[Collected data]
++++++
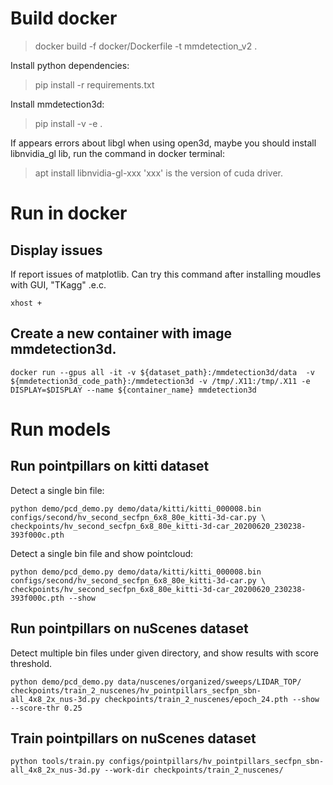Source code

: # Build docker
> docker build -f docker/Dockerfile -t mmdetection_v2 .

Install python dependencies:
> pip install -r requirements.txt

Install mmdetection3d:
> pip install -v -e .

If appears errors about libgl when using open3d, maybe you should install libnvidia_gl lib, run the command in docker terminal:
> apt install libnvidia-gl-xxx
'xxx' is the version of cuda driver.

# Run in docker
## Display issues
If report issues of matplotlib. Can try this command after installing moudles with GUI, "TKagg" .e.c.
```shell
xhost +
```

## Create a new container with image mmdetection3d.
```shell
docker run --gpus all -it -v ${dataset_path}:/mmdetection3d/data  -v ${mmdetection3d_code_path}:/mmdetection3d -v /tmp/.X11:/tmp/.X11 -e DISPLAY=$DISPLAY --name ${container_name} mmdetection3d
```

# Run models
## Run pointpillars on kitti dataset
Detect a single bin file:
```shell
python demo/pcd_demo.py demo/data/kitti/kitti_000008.bin configs/second/hv_second_secfpn_6x8_80e_kitti-3d-car.py \
checkpoints/hv_second_secfpn_6x8_80e_kitti-3d-car_20200620_230238-393f000c.pth
```

Detect a single bin file and show pointcloud:
```shell
python demo/pcd_demo.py demo/data/kitti/kitti_000008.bin configs/second/hv_second_secfpn_6x8_80e_kitti-3d-car.py \
checkpoints/hv_second_secfpn_6x8_80e_kitti-3d-car_20200620_230238-393f000c.pth --show
```


## Run pointpillars on nuScenes dataset
Detect multiple bin files under given directory, and show results with score threshold.
```shell
python demo/pcd_demo.py data/nuscenes/organized/sweeps/LIDAR_TOP/ checkpoints/train_2_nuscenes/hv_pointpillars_secfpn_sbn-all_4x8_2x_nus-3d.py checkpoints/train_2_nuscenes/epoch_24.pth --show --score-thr 0.25
```

## Train pointpillars on nuScenes dataset
```shell
python tools/train.py configs/pointpillars/hv_pointpillars_secfpn_sbn-all_4x8_2x_nus-3d.py --work-dir checkpoints/train_2_nuscenes/
```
++++++
[TASK DETAILS]
Set every entry down again word for word, but not the pictures.

[ANSWER BOX]
Source code

: # Build docker
> docker build -f docker/Dockerfile -t mmdetection_v2 .

Install python dependencies:
> pip install -r requirements.txt

Install mmdetection3d:
> pip install -v -e .

If appears errors about libgl when using open3d, maybe you should install libnvidia_gl lib, run the command in docker terminal:
> apt install libnvidia-gl-xxx
'xxx' is the version of cuda driver.

# Run in docker
## Display issues
If report issues of matplotlib. Can try this command after installing moudles with GUI, "TKagg" .e.c.
```shell
xhost +
```

## Create a new container with image mmdetection3d.
```shell
docker run --gpus all -it -v ${dataset_path}:/mmdetection3d/data  -v ${mmdetection3d_code_path}:/mmdetection3d -v /tmp/.X11:/tmp/.X11 -e DISPLAY=$DISPLAY --name ${container_name} mmdetection3d
```

# Run models
## Run pointpillars on kitti dataset
Detect a single bin file:
```shell
python demo/pcd_demo.py demo/data/kitti/kitti_000008.bin configs/second/hv_second_secfpn_6x8_80e_kitti-3d-car.py \
checkpoints/hv_second_secfpn_6x8_80e_kitti-3d-car_20200620_230238-393f000c.pth
```

Detect a single bin file and show pointcloud:
```shell
python demo/pcd_demo.py demo/data/kitti/kitti_000008.bin configs/second/hv_second_secfpn_6x8_80e_kitti-3d-car.py \
checkpoints/hv_second_secfpn_6x8_80e_kitti-3d-car_20200620_230238-393f000c.pth --show
```


## Run pointpillars on nuScenes dataset
Detect multiple bin files under given directory, and show results with score threshold.
```shell
python demo/pcd_demo.py data/nuscenes/organized/sweeps/LIDAR_TOP/ checkpoints/train_2_nuscenes/hv_pointpillars_secfpn_sbn-all_4x8_2x_nus-3d.py checkpoints/train_2_nuscenes/epoch_24.pth --show --score-thr 0.25
```

## Train pointpillars on nuScenes dataset
```shell
python tools/train.py configs/pointpillars/hv_pointpillars_secfpn_sbn-all_4x8_2x_nus-3d.py --work-dir checkpoints/train_2_nuscenes/
```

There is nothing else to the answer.